Overview
With the goal of making CDAP a first class cloud citizen, CDAP 6.0 will remove hard dependency on Hadoop and HBase for its operation (CDAP Storage Simplification). Going forward, CDAP is intended to be run in environments with or without Hadoop. This requires that CDAP becomes storage engine agnostic for storing the CDAP system data. One way of achieving this is to define an SPI layer for storage, and then refactor CDAP to use the SPI layer for all store operations for system data. The right storage provider implementation for the environment can be injected at runtime, thus enabling CDAP to run on multiple storage environments.
...
TableAdmin SPI will provide operations to administer a StructuredTable. The following operations will be supported -
Create
A create operation will create a logical StructuredTable entity. The schema of the table has to be specified during the create operation.

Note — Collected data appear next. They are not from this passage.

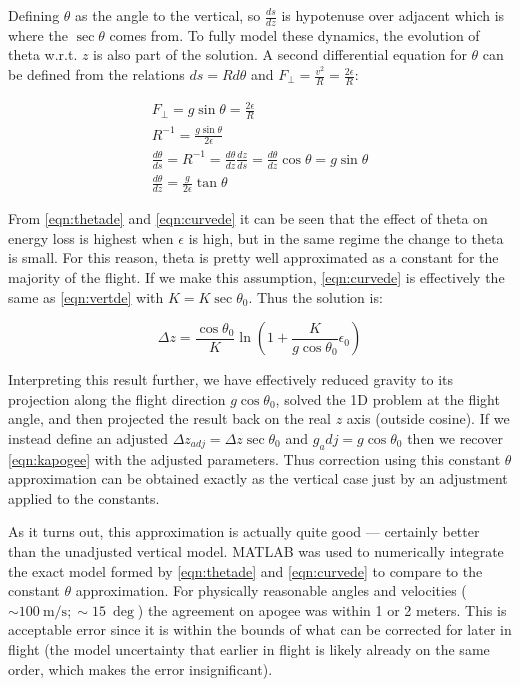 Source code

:\documentclass{article}
\begin{document}
	Defining $\theta$ as the angle to the vertical, so $\frac{ds}{dz}$ is hypotenuse over adjacent which is where the $\sec\theta$ comes from.  To fully model these dynamics, the evolution of theta w.r.t. $z$ is also part of the solution.  A second differential equation for $\theta$ can be defined from the relations $ds=Rd\theta$ and $F_\perp=\frac{v^2}{R}=\frac{2\epsilon}{R}$:
	
	\begin{eqnarray}
		F_\perp = g\sin\theta = \frac{2\epsilon}{R} \\
		R^{-1} = \frac{g\sin\theta}{2\epsilon} \\
		\frac{d\theta}{ds} = R^{-1} = \frac{d\theta}{dz}\frac{dz}{ds} = \frac{d\theta}{dz}\cos\theta = g\sin\theta \\
		\label{eqn:thetade}\frac{d\theta}{dz} = \frac{g}{2\epsilon}\tan\theta
	\end{eqnarray}
	
	From \eqref{eqn:thetade} and \eqref{eqn:curvede} it can be seen that the effect of theta on energy loss is highest when $\epsilon$ is high, but in the same regime the change to theta is small.  For this reason, theta is pretty well approximated as a constant for the majority of the flight.  If we make this assumption, \eqref{eqn:curvede} is effectively the same as \eqref{eqn:vertde} with $K=K\sec\theta_0$.  Thus the solution is:
	
	\begin{equation}
		\Delta z = \frac{\cos\theta_0}{K} \ln\left(1 + \frac{K}{g\cos\theta_0}\epsilon_0\right)
	\end{equation}
	
	Interpreting this result further, we have effectively reduced gravity to its projection along the flight direction $g\cos\theta_0$, solved the 1D problem at the flight angle, and then projected the result back on the real $z$ axis (outside cosine).  If we instead define an adjusted $\Delta z_{adj} = \Delta z\sec\theta_0$ and $g_adj=g\cos\theta_0$ then we recover \eqref{eqn:kapogee} with the adjusted parameters.  Thus correction using this constant $\theta$ approximation can be obtained exactly as the vertical case just by an adjustment applied to the constants.
	
	As it turns out, this approximation is actually quite good --- certainly better than the unadjusted vertical model.  MATLAB was used to numerically integrate the exact model formed by \eqref{eqn:thetade} and \eqref{eqn:curvede} to compare to the constant $\theta$ approximation.  For physically reasonable angles and velocities ($\sim\!\SI{100}{\meter\per\second};\sim\!\SI{15}{\deg}$) the agreement on apogee was within 1 or 2 meters.  This is acceptable error since it is within the bounds of what can be corrected for later in flight (the model uncertainty that earlier in flight is likely already on the same order, which makes the error insignificant).
	
\end{document}

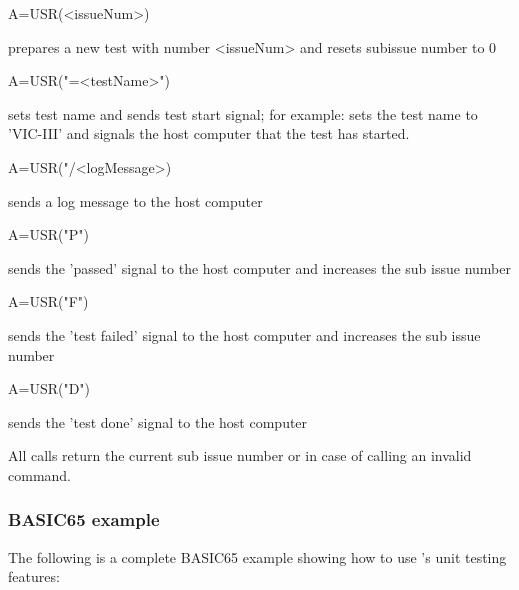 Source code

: \begin{screenoutput}
    A=USR(<issueNum>)
\end{screenoutput}
prepares a new test with number <issueNum> and resets subissue number to 0

\begin{screenoutput}
    A=USR("=<testName>")
\end{screenoutput}
sets test name and sends test start signal; for example:  
sets the test name to 'VIC-III' and signals the host computer that the test 
has started.

\begin{screenoutput}
    A=USR("/<logMessage>)
\end{screenoutput}
sends a log message to the host computer

\begin{screenoutput}
    A=USR("P")
\end{screenoutput}
sends the 'passed' signal to the host computer and increases the sub issue number

\begin{screenoutput}
    A=USR("F")
\end{screenoutput}
sends the 'test failed' signal to the host computer and increases 
the sub issue number

\begin{screenoutput}
    A=USR("D")
\end{screenoutput}
sends the 'test done' signal to the host computer 

All calls return the current sub issue number or  in 
case of calling an invalid command.

\subsubsection{BASIC65 example}

The following is a complete BASIC65 example showing how to use 's 
unit testing features:

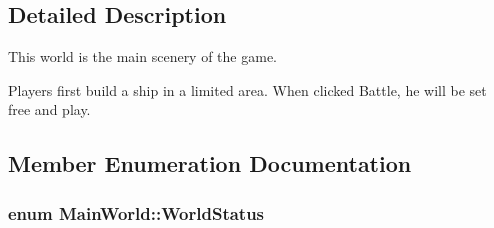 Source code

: \subsection{Detailed Description}
This world is the main scenery of the game. 

Players first build a ship in a limited area. When clicked Battle, he will be set free and play. 

\subsection{Member Enumeration Documentation}
\hypertarget{classMainWorld_ab0b1d1d54026f907ddc7fcc858ea48f3}{}
\subsubsection[{World\+Status}]{\setlength{\rightskip}{0pt plus 5cm}enum {\bf Main\+World\+::\+World\+Status}}\label{classMainWorld_ab0b1d1d54026f907ddc7fcc858ea48f3}
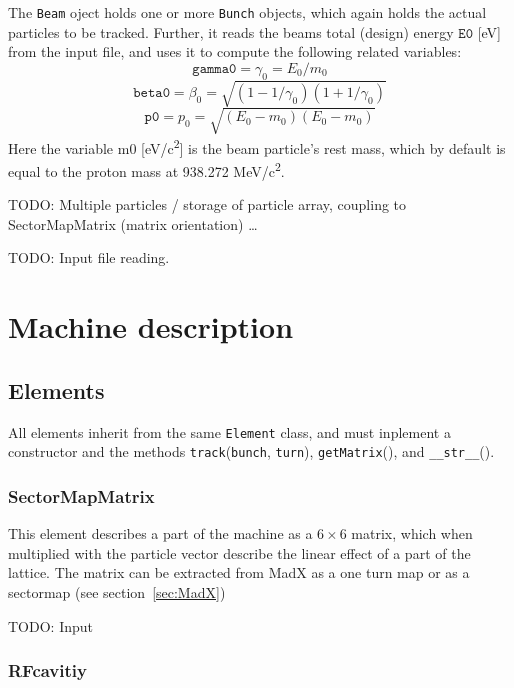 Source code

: \documentclass[a4paper]{report}
\begin{document}
The \texttt{Beam} oject holds one or more \texttt{Bunch} objects, which again holds the actual particles to be tracked. Further, it reads the beams total (design) energy $\mathtt{E0}$ [eV] from the input file, and uses it to compute the following related variables:
\begin{equation}
  \mathtt{gamma0} = \gamma_0 = E_0/m_0
\end{equation}
\begin{equation}
  \mathtt{beta0} = \beta_0 = \sqrt{\left(1-1/\gamma_0\right) \left(1+1/\gamma_0\right)}
\end{equation}
\begin{equation}
  \mathtt{p0} = p_0 = \sqrt{\left(E_0-m_0\right) \left(E_0-m_0\right)}
  \label{eq:designmomentum}
\end{equation}
Here the variable m0 [eV/c\textsuperscript{2}] is the beam particle's rest mass, which by default is equal to the proton mass at 938.272 MeV/c\textsuperscript{2}.

TODO: Multiple particles / storage of particle array, coupling to SectorMapMatrix (matrix orientation) \ldots

TODO: Input file reading.

\chapter{Machine description}
\label{sec:machine}



\section{Elements}
All elements inherit from the same \texttt{Element} class, and must inplement a constructor and the methods \texttt{track}(\texttt{bunch}, \texttt{turn}), \texttt{getMatrix}(), and \texttt{\_\_str\_\_}().

\subsection{SectorMapMatrix}
This element describes a part of the machine as a $6 \times 6$ matrix, which when multiplied with the particle vector describe the linear effect of a part of the lattice.
The matrix can be extracted from MadX as a one turn map or as a sectormap (see section~\ref{sec:MadX})

TODO: Input

\subsection{RFcavitiy}
\end{document}
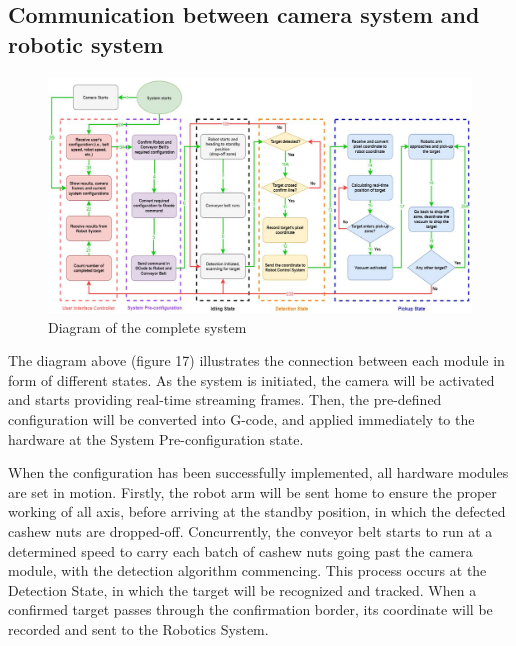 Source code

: \documentclass[10pt, letterpaper]{article}
\begin{document}
\subsection{Communication between camera system and robotic system}
    \begin{figure}[h]
        \centering
        \includegraphics[width=\textwidth]{fig17.JPG}
        \caption{Diagram of the complete system}
    \end{figure}
    The diagram above (figure 17) illustrates the connection between each module in form of different states. As the system is initiated, the camera will be activated and starts providing real-time streaming frames. Then, the pre-defined configuration will be converted into G-code, and applied immediately to the hardware at the System Pre-configuration state. \par
    When the configuration has been successfully implemented, all hardware modules are set in motion. Firstly, the robot arm will be sent home to ensure the proper working of all axis, before arriving at the standby position, in which the defected cashew nuts are dropped-off. Concurrently, the conveyor belt starts to run at a determined speed to carry each batch of cashew nuts going past the camera module, with the detection algorithm commencing. This process occurs at the Detection State, in which the target will be recognized and tracked. When a confirmed target passes through the confirmation border, its coordinate will be recorded and sent to the Robotics System. \par
\end{document}
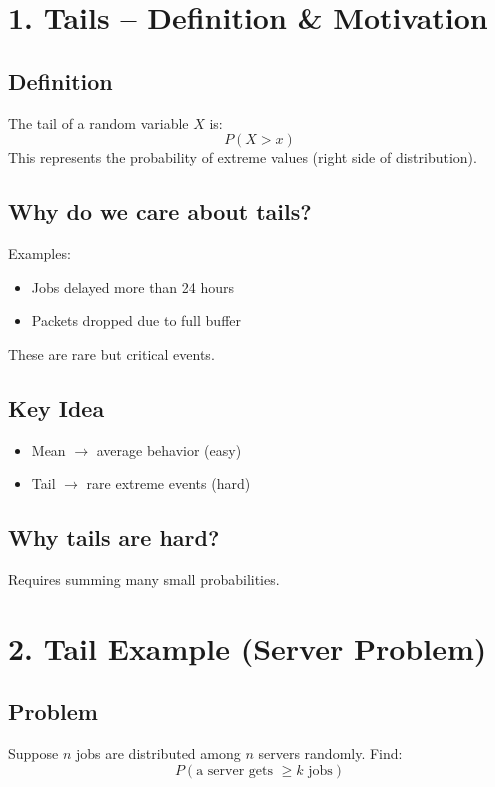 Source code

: \documentclass{article}
\begin{document}
\section*{1. Tails -- Definition \& Motivation}

\subsection*{Definition}
The tail of a random variable $X$ is:
\[
P(X > x)
\]
This represents the probability of extreme values (right side of distribution).

\subsection*{Why do we care about tails?}
Examples:
\begin{itemize}
    \item Jobs delayed more than 24 hours
    \item Packets dropped due to full buffer
\end{itemize}

These are rare but critical events.

\subsection*{Key Idea}
\begin{itemize}
    \item Mean $\rightarrow$ average behavior (easy)
    \item Tail $\rightarrow$ rare extreme events (hard)
\end{itemize}

\subsection*{Why tails are hard?}
Requires summing many small probabilities.

\section*{2. Tail Example (Server Problem)}

\subsection*{Problem}
Suppose $n$ jobs are distributed among $n$ servers randomly. Find:
\[
P(\text{a server gets } \ge k \text{ jobs})
\]
\end{document}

TableSpecification spec = new TableSpecificationBuiler()
.withFields(
Fields.int(“k1”),
Fields.string(“k2”),
Fields.long(“k3”),
Fields.int(“c1”),
Fields.long(“c2”),
Fields.string(“c3”))
.withPrimaryKeys(“k1”, “k2”, “k3”)
.withIndexes(“c1”, “c2”)
.build();
TableId tableId = TableId.of(“table”);
tableAdmin.create(tableId, spec);
Columns / Fields
The schema for the columns of a table is fixed and has to be specified during creation. The schema can be changed later during an upgrade process. A table can have multiple columns, and all columns are nullable.

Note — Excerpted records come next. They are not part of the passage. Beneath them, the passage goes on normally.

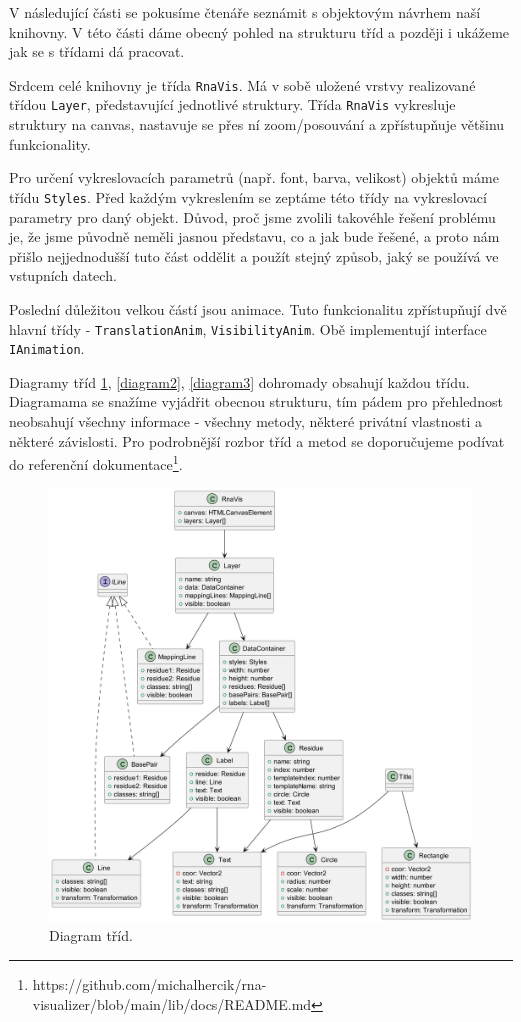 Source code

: V následující části se pokusíme čtenáře seznámit s objektovým návrhem naší
knihovny. V této části dáme obecný pohled na strukturu tříd a později i ukážeme
jak se s třídami dá pracovat.

Srdcem celé knihovny je třída \texttt{RnaVis}. Má v sobě uložené vrstvy
realizované třídou \texttt{Layer}, představující jednotlivé struktury. Třída
\texttt{RnaVis} vykresluje struktury na canvas, nastavuje se přes ní
zoom/posouvání a zpřístupňuje většinu funkcionality.

Pro určení vykreslovacích parametrů (např. font, barva, velikost) objektů  máme
třídu \texttt{Styles}. Před každým vykreslením se zeptáme této třídy na
vykreslovací parametry pro daný objekt. Důvod, proč jsme zvolili takovéhle
řešení problému je, že jsme původně neměli jasnou představu, co a jak bude
řešené, a proto nám přišlo nejjednodušší tuto část oddělit a použít stejný
způsob, jaký se používá ve vstupních datech.

Poslední důležitou velkou částí jsou animace. Tuto funkcionalitu zpřístupňují
dvě hlavní třídy - \texttt{TranslationAnim}, \texttt{VisibilityAnim}. Obě
implementují interface \texttt{IAnimation}. 

\sloppy

Diagramy tříd \ref{diagram1}, \ref{diagram2}, \ref{diagram3} dohromady obsahují
každou třídu. Diagramama se snažíme vyjádřit obecnou strukturu, tím pádem pro
přehlednost neobsahují všechny informace - všechny metody, některé privátní
vlastnosti a některé závislosti. Pro podrobnější rozbor tříd a metod se
doporučujeme podívat do referenční
dokumentace\footnote{https://github.com/michalhercik/rna-visualizer/blob/main/lib/docs/README.md}.

\fussy
 
\begin{figure}[H]
  \centering
  \includegraphics[width=145mm]{../img/kap03/rnavis.png}
  \caption[Diagram tříd]{Diagram tříd.}
  \label{diagram1}
\end{figure}


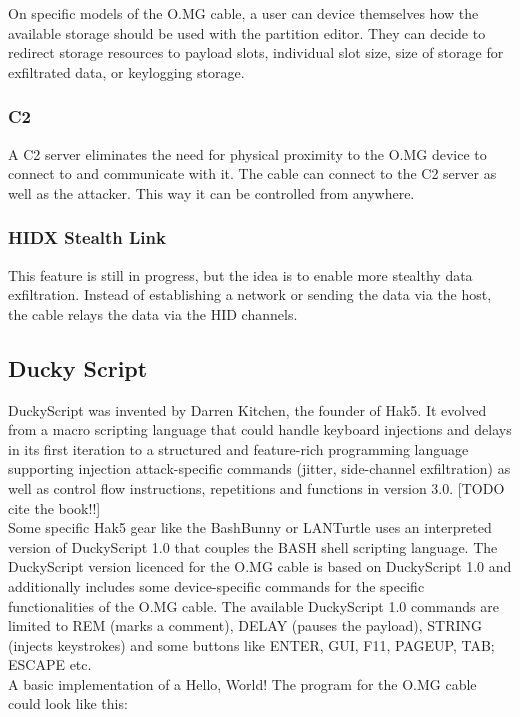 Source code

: On specific models of the O.MG cable, a user can device themselves how the available storage should be used with the partition editor. They can decide to redirect storage resources to payload slots, individual slot size, size of storage for exfiltrated data, or keylogging storage. 

\subsubsection{C2}
A C2 server eliminates the need for physical proximity to the O.MG device to connect to and communicate with it. The cable can connect to the C2 server as well as the attacker. This way it can be controlled from anywhere. 

\subsubsection{HIDX Stealth Link}
This feature is still in progress, but the idea is to enable more stealthy data exfiltration. Instead of establishing a network or sending the data via the host, the cable relays the data via the HID channels.  


\subsection{Ducky Script} \label{DuckyScript}

DuckyScript was invented by Darren Kitchen, the founder of Hak5. It evolved from a macro scripting language that could handle keyboard injections and delays in its first iteration to a structured and feature-rich programming language supporting injection attack-specific commands (jitter, side-channel exfiltration) as well as control flow instructions, repetitions and functions in version 3.0. \cite{the book} [TODO cite the book!!] \\
Some specific Hak5 gear like the BashBunny or LANTurtle uses an interpreted version of DuckyScript 1.0 that couples the BASH shell scripting language. \cite{Hak5Usbrubberduckypayloads2024} The DuckyScript version licenced for the O.MG cable is based on DuckyScript 1.0 and additionally includes some device-specific commands for the specific functionalities of the O.MG cable. The available DuckyScript 1.0 commands are limited to REM (marks a comment), DELAY (pauses the payload), STRING (injects keystrokes) and some buttons like ENTER, GUI, F11, PAGEUP, TAB; ESCAPE etc. \\
A basic implementation of a Hello, World! The program for the O.MG cable could look like this:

In the above example, the table is defined to have columns – “k1” of type int, “k2” of type string, “k3” of type long, “c1” of type int, “c2” of type long and “c3” of type string. The following types are supported as column values – string, int, long, float and double.
Primary Key
A primary key has to be specified in the table specification during the creation. The primary key will be used to address a row in the table.
...
In the above example, the composite key <”k1”, “k2”, “k3”> is specified as the primary key.
Index
One or more columns to index can be specified during the table creation. An index can contain only one column. During any data update operations, the corresponding indexes will be automatically updated. Indexes are not supported on a column that is part of a primary key.
In the above example, an index on column “c1” and another index on column “c2” are created.
Implementation notes
All the table definitions will be applied once during the startup of the master process. This ensures that the process can fail fast if the tables cannot be created. Also it makes writing upgrade logic simpler due to elimination of possible concurrent changes to table definitions from different services.
A physical table in the underlying store may not get created for every create operation. For example, in HBase a single physical table can be used to store all the logical tables for a namespace. The rows of various tables are distinguished by using the table name as the row key prefix.
Exists
Exists operation allows checking whether a StructuredTable has been created or not.
Note that this may return true even when there is no underlying physical table in the backend storage. This can happen when a single underlying table is shared between multiple StructuredTable instances.
boolean exists = tableAdmin.exists(tableId);
Get Table
Get is used to obtain a StructuredTable instance.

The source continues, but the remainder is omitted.